### Work instruction
Output the first line of the listing and each line after it, up to and including the line that contains "The safe way", exactly as written, minus the pictures.

### Exercise materials
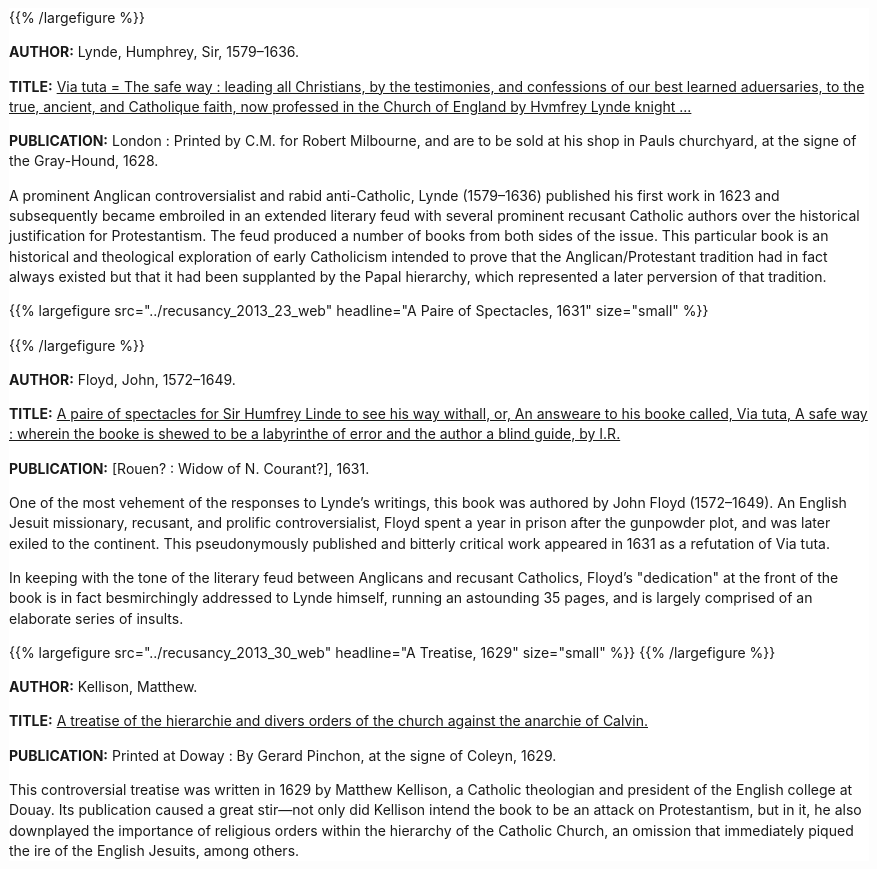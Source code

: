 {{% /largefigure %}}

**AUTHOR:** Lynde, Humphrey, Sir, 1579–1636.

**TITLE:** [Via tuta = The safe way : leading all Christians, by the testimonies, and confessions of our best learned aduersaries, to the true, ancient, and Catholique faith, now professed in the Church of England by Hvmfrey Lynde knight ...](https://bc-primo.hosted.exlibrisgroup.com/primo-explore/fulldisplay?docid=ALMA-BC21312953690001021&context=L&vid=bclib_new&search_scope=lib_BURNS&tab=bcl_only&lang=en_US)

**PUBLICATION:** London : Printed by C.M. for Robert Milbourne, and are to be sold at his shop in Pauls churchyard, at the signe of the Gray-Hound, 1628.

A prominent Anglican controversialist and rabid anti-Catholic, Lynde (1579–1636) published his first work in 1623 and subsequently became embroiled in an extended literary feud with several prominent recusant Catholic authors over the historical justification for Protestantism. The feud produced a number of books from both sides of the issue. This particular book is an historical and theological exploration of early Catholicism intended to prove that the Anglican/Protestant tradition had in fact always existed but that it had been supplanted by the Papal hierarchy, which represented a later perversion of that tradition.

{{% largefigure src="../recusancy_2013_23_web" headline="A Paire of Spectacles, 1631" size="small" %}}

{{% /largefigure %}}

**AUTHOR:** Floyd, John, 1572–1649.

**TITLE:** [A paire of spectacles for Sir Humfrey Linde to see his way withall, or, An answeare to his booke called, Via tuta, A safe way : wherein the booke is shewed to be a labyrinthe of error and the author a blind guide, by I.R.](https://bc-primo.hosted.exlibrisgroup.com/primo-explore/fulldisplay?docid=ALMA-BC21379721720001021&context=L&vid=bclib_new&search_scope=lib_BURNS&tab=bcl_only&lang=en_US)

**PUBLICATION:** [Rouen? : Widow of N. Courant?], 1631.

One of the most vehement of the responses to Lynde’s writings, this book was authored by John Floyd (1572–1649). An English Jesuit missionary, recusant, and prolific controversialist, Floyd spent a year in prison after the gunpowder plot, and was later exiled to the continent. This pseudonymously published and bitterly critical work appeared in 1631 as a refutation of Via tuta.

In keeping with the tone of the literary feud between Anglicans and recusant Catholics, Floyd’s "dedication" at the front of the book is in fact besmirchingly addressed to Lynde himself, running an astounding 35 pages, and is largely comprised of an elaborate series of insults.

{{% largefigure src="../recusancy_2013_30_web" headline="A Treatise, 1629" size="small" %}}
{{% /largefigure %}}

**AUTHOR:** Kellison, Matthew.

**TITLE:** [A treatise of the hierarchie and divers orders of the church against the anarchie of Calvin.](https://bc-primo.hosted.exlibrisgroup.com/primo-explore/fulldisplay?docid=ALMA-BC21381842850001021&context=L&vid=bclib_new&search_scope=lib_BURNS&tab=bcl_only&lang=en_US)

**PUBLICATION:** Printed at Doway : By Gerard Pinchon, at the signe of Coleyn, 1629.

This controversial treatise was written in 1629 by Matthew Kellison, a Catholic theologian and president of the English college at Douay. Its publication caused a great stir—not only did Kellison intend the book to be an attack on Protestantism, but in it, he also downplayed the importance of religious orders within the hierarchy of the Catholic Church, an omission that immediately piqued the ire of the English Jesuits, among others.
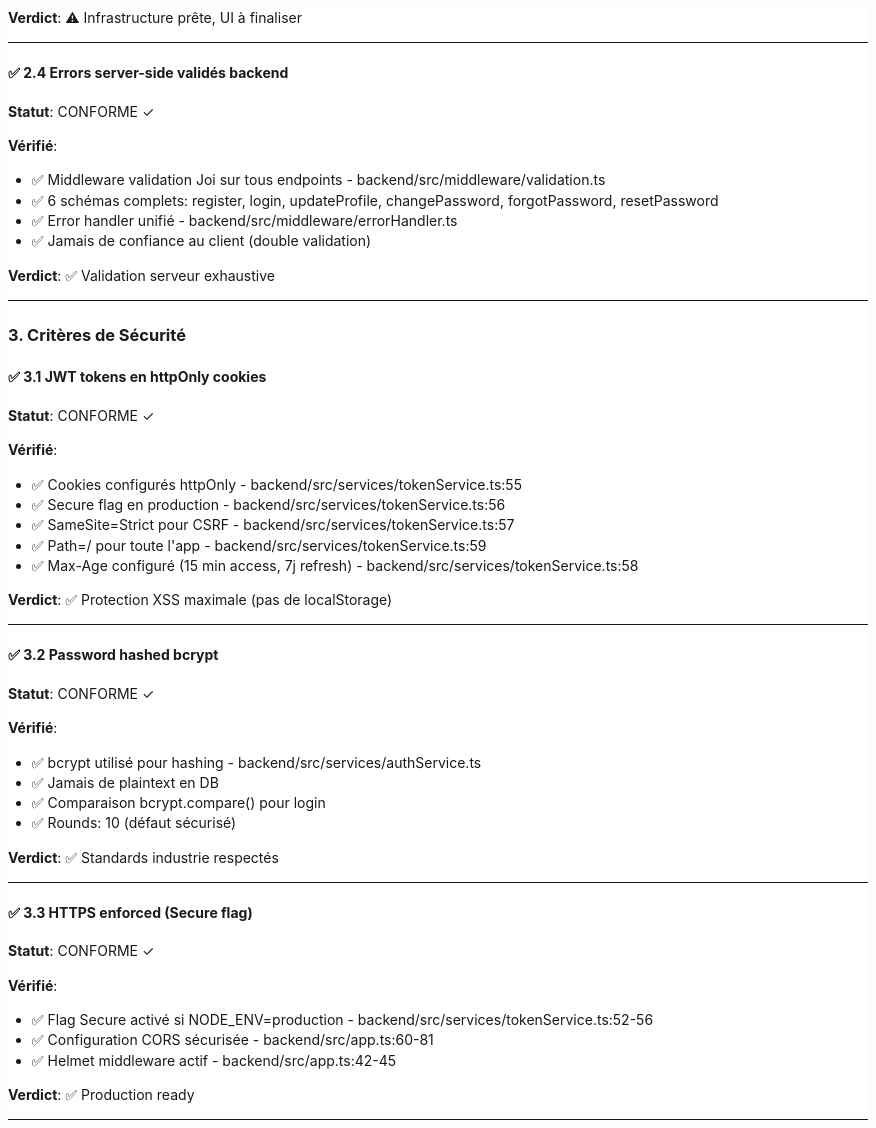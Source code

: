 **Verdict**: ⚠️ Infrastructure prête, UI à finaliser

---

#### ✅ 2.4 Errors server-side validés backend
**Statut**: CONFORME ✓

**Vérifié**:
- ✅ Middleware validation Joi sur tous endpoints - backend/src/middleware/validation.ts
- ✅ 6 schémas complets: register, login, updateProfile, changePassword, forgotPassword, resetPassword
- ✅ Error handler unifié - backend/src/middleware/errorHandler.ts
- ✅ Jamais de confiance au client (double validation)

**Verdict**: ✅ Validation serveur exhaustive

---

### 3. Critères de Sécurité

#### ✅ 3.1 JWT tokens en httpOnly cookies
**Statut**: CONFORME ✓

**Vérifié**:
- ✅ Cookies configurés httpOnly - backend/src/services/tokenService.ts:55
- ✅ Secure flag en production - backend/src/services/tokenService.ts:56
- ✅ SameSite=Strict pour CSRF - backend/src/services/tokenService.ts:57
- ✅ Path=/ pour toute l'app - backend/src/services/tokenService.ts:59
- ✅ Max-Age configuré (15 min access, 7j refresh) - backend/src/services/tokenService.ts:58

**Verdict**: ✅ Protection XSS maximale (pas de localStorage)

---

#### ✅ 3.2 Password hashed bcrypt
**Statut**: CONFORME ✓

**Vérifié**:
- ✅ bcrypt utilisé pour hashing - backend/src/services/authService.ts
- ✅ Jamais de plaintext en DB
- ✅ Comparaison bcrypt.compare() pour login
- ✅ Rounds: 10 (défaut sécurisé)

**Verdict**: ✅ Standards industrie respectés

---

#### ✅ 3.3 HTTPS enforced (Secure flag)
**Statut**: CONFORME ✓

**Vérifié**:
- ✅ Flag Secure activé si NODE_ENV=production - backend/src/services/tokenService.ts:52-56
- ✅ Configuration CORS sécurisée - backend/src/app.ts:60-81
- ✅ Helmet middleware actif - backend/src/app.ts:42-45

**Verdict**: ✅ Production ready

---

### Your solution
Source code

: {{% /largefigure %}}

**AUTHOR:** Lynde, Humphrey, Sir, 1579–1636.

**TITLE:** [Via tuta = The safe way : leading all Christians, by the testimonies, and confessions of our best learned aduersaries, to the true, ancient, and Catholique faith, now professed in the Church of England by Hvmfrey Lynde knight ...](https://bc-primo.hosted.exlibrisgroup.com/primo-explore/fulldisplay?docid=ALMA-BC21312953690001021&context=L&vid=bclib_new&search_scope=lib_BURNS&tab=bcl_only&lang=en_US)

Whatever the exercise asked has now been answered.